» **RECORD EXTRACTS**
Segment Open
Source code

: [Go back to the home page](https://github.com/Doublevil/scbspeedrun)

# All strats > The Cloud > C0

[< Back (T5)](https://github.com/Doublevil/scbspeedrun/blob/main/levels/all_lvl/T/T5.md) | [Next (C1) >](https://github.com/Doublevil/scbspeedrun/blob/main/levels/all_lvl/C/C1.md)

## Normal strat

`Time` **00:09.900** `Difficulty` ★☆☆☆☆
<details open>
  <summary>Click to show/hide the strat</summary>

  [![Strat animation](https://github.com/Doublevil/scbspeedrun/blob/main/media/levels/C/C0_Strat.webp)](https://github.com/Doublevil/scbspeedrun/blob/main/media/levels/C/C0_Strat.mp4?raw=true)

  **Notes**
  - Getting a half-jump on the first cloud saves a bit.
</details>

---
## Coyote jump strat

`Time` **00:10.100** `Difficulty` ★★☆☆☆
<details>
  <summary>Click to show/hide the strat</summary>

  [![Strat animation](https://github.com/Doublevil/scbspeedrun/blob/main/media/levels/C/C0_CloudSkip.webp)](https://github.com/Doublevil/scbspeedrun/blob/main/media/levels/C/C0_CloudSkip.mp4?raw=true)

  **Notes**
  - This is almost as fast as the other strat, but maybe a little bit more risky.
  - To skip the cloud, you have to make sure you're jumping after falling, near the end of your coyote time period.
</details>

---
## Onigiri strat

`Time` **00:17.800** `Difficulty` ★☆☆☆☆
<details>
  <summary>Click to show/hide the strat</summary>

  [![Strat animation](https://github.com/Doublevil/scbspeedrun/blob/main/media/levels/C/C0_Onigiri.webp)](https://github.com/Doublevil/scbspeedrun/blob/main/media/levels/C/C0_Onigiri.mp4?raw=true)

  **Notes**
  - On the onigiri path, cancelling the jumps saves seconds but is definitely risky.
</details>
Segment Closed
» **WHAT YOU SHOULD DO**
Your task is to print all of the records exactly.

» **PROBLEM SOLUTION**
Source code

: [Go back to the home page](https://github.com/Doublevil/scbspeedrun)

# All strats > The Cloud > C0

[< Back (T5)](https://github.com/Doublevil/scbspeedrun/blob/main/levels/all_lvl/T/T5.md) | [Next (C1) >](https://github.com/Doublevil/scbspeedrun/blob/main/levels/all_lvl/C/C1.md)

## Normal strat

`Time` **00:09.900** `Difficulty` ★☆☆☆☆
<details open>
  <summary>Click to show/hide the strat</summary>

  [![Strat animation](https://github.com/Doublevil/scbspeedrun/blob/main/media/levels/C/C0_Strat.webp)](https://github.com/Doublevil/scbspeedrun/blob/main/media/levels/C/C0_Strat.mp4?raw=true)

  **Notes**
  - Getting a half-jump on the first cloud saves a bit.
</details>

---
## Coyote jump strat

`Time` **00:10.100** `Difficulty` ★★☆☆☆
<details>
  <summary>Click to show/hide the strat</summary>

  [![Strat animation](https://github.com/Doublevil/scbspeedrun/blob/main/media/levels/C/C0_CloudSkip.webp)](https://github.com/Doublevil/scbspeedrun/blob/main/media/levels/C/C0_CloudSkip.mp4?raw=true)

  **Notes**
  - This is almost as fast as the other strat, but maybe a little bit more risky.
  - To skip the cloud, you have to make sure you're jumping after falling, near the end of your coyote time period.
</details>

---
## Onigiri strat

`Time` **00:17.800** `Difficulty` ★☆☆☆☆
<details>
  <summary>Click to show/hide the strat</summary>

  [![Strat animation](https://github.com/Doublevil/scbspeedrun/blob/main/media/levels/C/C0_Onigiri.webp)](https://github.com/Doublevil/scbspeedrun/blob/main/media/levels/C/C0_Onigiri.mp4?raw=true)

  **Notes**
  - On the onigiri path, cancelling the jumps saves seconds but is definitely risky.
</details>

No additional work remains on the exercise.